Chapter 2: The statement of financial position Flashcards
What is a statement of financial position?
The business’s statement of financial position shows its liabilities, capital and assets at a point of time. It is a financial snapshot of the position of the business at the end of the reporting period to which the financial statements relate.
How is the statement of financial position presented? (2)
The statement of financial position is divided into two halves, and is presented in either of the following ways:
1. Capital and liabilities in one half and assets in the other (the IAS 1 format that we adopt in this Workbook)
2. Capital in one half and net assets in the other (the UK GAAP format for the balance sheet)
Define net assets.
Assets less liabilities.
What is the distinction between current and non-current assets.
Non-current assets are assets acquired for continuing use within the business, with a view to earning income or making profits from their use, either directly or indirectly, over more than one reporting period.

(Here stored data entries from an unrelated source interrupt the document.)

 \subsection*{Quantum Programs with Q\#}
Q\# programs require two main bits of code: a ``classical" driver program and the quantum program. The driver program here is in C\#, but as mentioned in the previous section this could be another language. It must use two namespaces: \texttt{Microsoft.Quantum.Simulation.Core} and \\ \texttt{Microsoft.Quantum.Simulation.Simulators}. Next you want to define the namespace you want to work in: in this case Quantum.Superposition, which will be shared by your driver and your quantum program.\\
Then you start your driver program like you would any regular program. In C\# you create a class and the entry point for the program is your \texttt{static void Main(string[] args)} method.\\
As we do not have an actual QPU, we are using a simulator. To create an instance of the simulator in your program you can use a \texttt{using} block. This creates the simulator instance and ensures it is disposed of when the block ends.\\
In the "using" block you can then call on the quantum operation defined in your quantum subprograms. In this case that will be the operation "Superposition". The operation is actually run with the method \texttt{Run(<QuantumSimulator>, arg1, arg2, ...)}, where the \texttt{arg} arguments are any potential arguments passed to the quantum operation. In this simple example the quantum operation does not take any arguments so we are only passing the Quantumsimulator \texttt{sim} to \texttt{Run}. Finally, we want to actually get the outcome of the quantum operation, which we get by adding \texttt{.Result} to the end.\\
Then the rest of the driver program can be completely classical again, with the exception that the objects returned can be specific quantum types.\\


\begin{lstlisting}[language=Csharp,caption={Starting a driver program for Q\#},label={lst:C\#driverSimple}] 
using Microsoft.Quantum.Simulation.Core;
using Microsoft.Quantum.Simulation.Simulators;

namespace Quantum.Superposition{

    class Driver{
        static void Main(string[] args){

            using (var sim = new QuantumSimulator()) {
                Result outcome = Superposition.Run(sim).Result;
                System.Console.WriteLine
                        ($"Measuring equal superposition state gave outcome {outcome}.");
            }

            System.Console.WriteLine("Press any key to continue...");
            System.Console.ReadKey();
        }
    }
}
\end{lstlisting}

Current assets are expected to be converted into cash within one year.
What usually comprises non-current assets in the statement of financial position? (3)
Give a couple of examples.
- Property, plant and equipment (i.e. tangible assets)
- Intangible assets such as patents and licenses
- Long term investments
A non-current assets is not acquired for sale to a customer.
In a manufacturing industry, a production machine is a non-current assets, because it makes goods which are then sold.
In a service industry, equipment used by employees giving serve to customer is a non-current asset (e.g., the equipment used in a garage, or furniture in a hotel).
What two further conditions must an item satisfy to be classed as a non-current asset?
- It must be used by the business. For example, the owners own house would not normally appear on the business statement of financial position.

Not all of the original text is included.